(Stored data entries)
══════════════════════════════
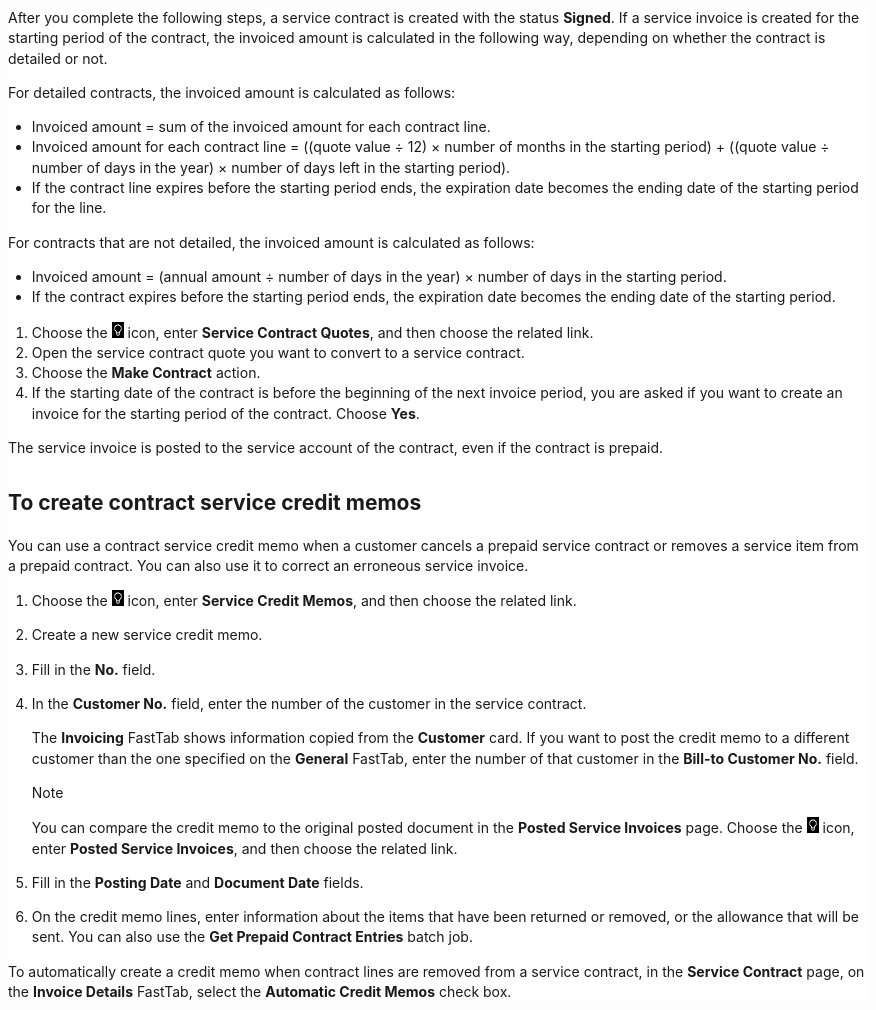 After you complete the following steps, a service contract is created with the status **Signed**. If a service invoice is created for the starting period of the contract, the invoiced amount is calculated in the following way, depending on whether the contract is detailed or not.  

For detailed contracts, the invoiced amount is calculated as follows:  

* Invoiced amount = sum of the invoiced amount for each contract line.  
* Invoiced amount for each contract line = ((quote value ÷ 12) × number of months in the starting period) + ((quote value ÷ number of days in the year) × number of days left in the starting period).  
* If the contract line expires before the starting period ends, the expiration date becomes the ending date of the starting period for the line.  

For contracts that are not detailed, the invoiced amount is calculated as follows:  

* Invoiced amount = (annual amount ÷ number of days in the year) × number of days in the starting period.  
* If the contract expires before the starting period ends, the expiration date becomes the ending date of the starting period.    

1. Choose the ![Lightbulb that opens the Tell Me feature](media/ui-search/search_small.png "Tell me what you want to do") icon, enter **Service Contract Quotes**, and then choose the related link.  
2. Open the service contract quote you want to convert to a service contract.  
3. Choose the **Make Contract** action.  
4. If the starting date of the contract is before the beginning of the next invoice period, you are asked if you want to create an invoice for the starting period of the contract. Choose **Yes**.  

 The service invoice is posted to the service account of the contract, even if the contract is prepaid.

## To create contract service credit memos
You can use a contract service credit memo when a customer cancels a prepaid service contract or removes a service item from a prepaid contract. You can also use it to correct an erroneous service invoice.  

1. Choose the ![Lightbulb that opens the Tell Me feature](media/ui-search/search_small.png "Tell me what you want to do") icon, enter **Service Credit Memos**, and then choose the related link.  
2. Create a new service credit memo.  
3. Fill in the **No.** field.  
4. In the **Customer No.** field, enter the number of the customer in the service contract.  

     The **Invoicing** FastTab shows information copied from the **Customer** card. If you want to post the credit memo to a different customer than the one specified on the **General** FastTab, enter the number of that customer in the **Bill-to Customer No.** field.  

    > [!NOTE]  
    >  You can compare the credit memo to the original posted document in the **Posted Service Invoices** page. Choose the ![Lightbulb that opens the Tell Me feature](media/ui-search/search_small.png "Tell me what you want to do") icon, enter **Posted Service Invoices**, and then choose the related link.  

5. Fill in the **Posting Date** and **Document Date** fields.  
6. On the credit memo lines, enter information about the items that have been returned or removed, or the allowance that will be sent. You can also use the **Get Prepaid Contract Entries** batch job.  

 To automatically create a credit memo when contract lines are removed from a service contract, in the **Service Contract** page, on the **Invoice Details** FastTab, select the **Automatic Credit Memos** check box.  
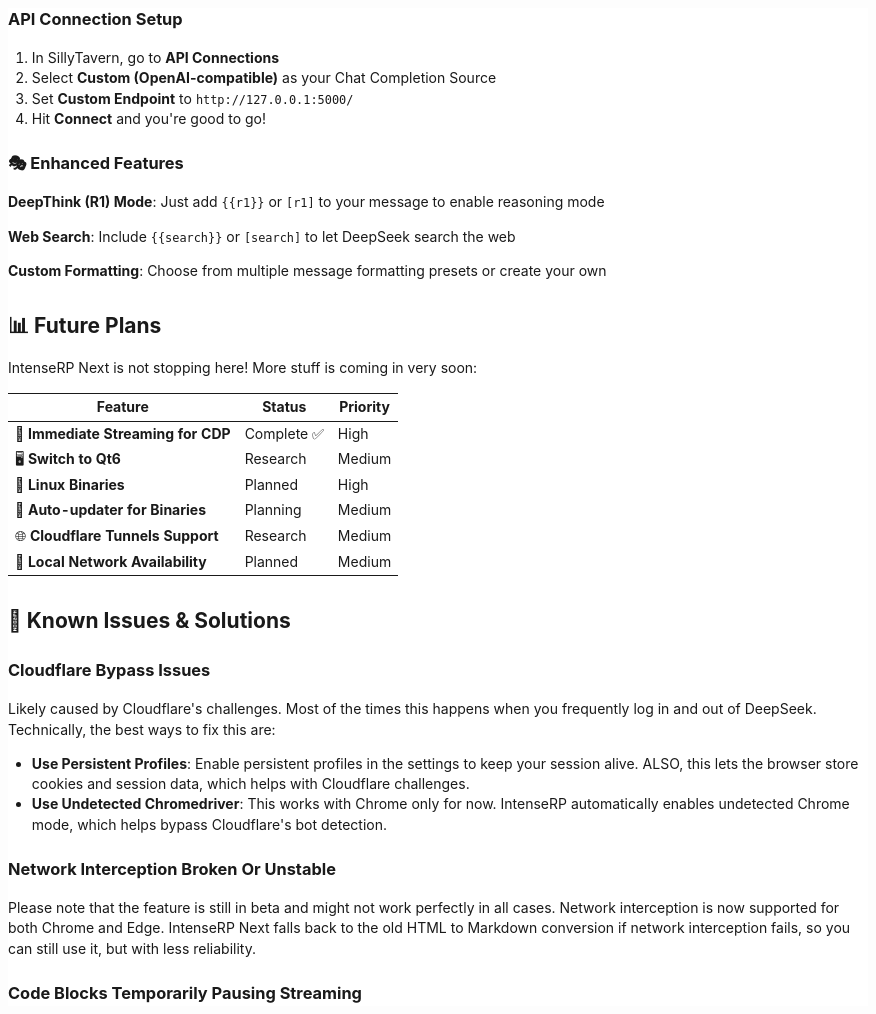 ### API Connection Setup

1. In SillyTavern, go to **API Connections**
2. Select **Custom (OpenAI-compatible)** as your Chat Completion Source
3. Set **Custom Endpoint** to `http://127.0.0.1:5000/`
4. Hit **Connect** and you're good to go!

### 🎭 Enhanced Features

**DeepThink (R1) Mode**: Just add `{{r1}}` or `[r1]` to your message to enable reasoning mode

**Web Search**: Include `{{search}}` or `[search]` to let DeepSeek search the web

**Custom Formatting**: Choose from multiple message formatting presets or create your own

## 📊 Future Plans

IntenseRP Next is not stopping here! More stuff is coming in very soon:

| Feature | Status | Priority |
|---------|---------|----------|
| 🔄 **Immediate Streaming for CDP** | Complete ✅ | High |
| 🖥️ **Switch to Qt6** | Research | Medium |
| 🐧 **Linux Binaries** | Planned | High |
| 🔄 **Auto-updater for Binaries** | Planning | Medium |
| 🌐 **Cloudflare Tunnels Support** | Research | Medium |
| 📡 **Local Network Availability** | Planned | Medium |

## 🐛 Known Issues & Solutions

### Cloudflare Bypass Issues

Likely caused by Cloudflare's challenges. Most of the times this happens when you frequently log in and out of DeepSeek. Technically, the best ways to fix this are:
- **Use Persistent Profiles**: Enable persistent profiles in the settings to keep your session alive. ALSO, this lets the browser store cookies and session data, which helps with Cloudflare challenges.
- **Use Undetected Chromedriver**: This works with Chrome only for now. IntenseRP automatically enables undetected Chrome mode, which helps bypass Cloudflare's bot detection.

### Network Interception Broken Or Unstable

Please note that the feature is still in beta and might not work perfectly in all cases. Network interception is now supported for both Chrome and Edge. IntenseRP Next falls back to the old HTML to Markdown conversion if network interception fails, so you can still use it, but with less reliability.

### Code Blocks Temporarily Pausing Streaming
══════════════════════════════
__Work order__
Please reproduce, word for word, every line from the first line of the records above through the line containing "## To create contract service credit memos", and leave out the pictures.

__Your solution__
 After you complete the following steps, a service contract is created with the status **Signed**. If a service invoice is created for the starting period of the contract, the invoiced amount is calculated in the following way, depending on whether the contract is detailed or not.  

For detailed contracts, the invoiced amount is calculated as follows:  

* Invoiced amount = sum of the invoiced amount for each contract line.  
* Invoiced amount for each contract line = ((quote value ÷ 12) × number of months in the starting period) + ((quote value ÷ number of days in the year) × number of days left in the starting period).  
* If the contract line expires before the starting period ends, the expiration date becomes the ending date of the starting period for the line.  

For contracts that are not detailed, the invoiced amount is calculated as follows:  

* Invoiced amount = (annual amount ÷ number of days in the year) × number of days in the starting period.  
* If the contract expires before the starting period ends, the expiration date becomes the ending date of the starting period.    

1. Choose the ![Lightbulb that opens the Tell Me feature](media/ui-search/search_small.png "Tell me what you want to do") icon, enter **Service Contract Quotes**, and then choose the related link.  
2. Open the service contract quote you want to convert to a service contract.  
3. Choose the **Make Contract** action.  
4. If the starting date of the contract is before the beginning of the next invoice period, you are asked if you want to create an invoice for the starting period of the contract. Choose **Yes**.  

 The service invoice is posted to the service account of the contract, even if the contract is prepaid.

## To create contract service credit memos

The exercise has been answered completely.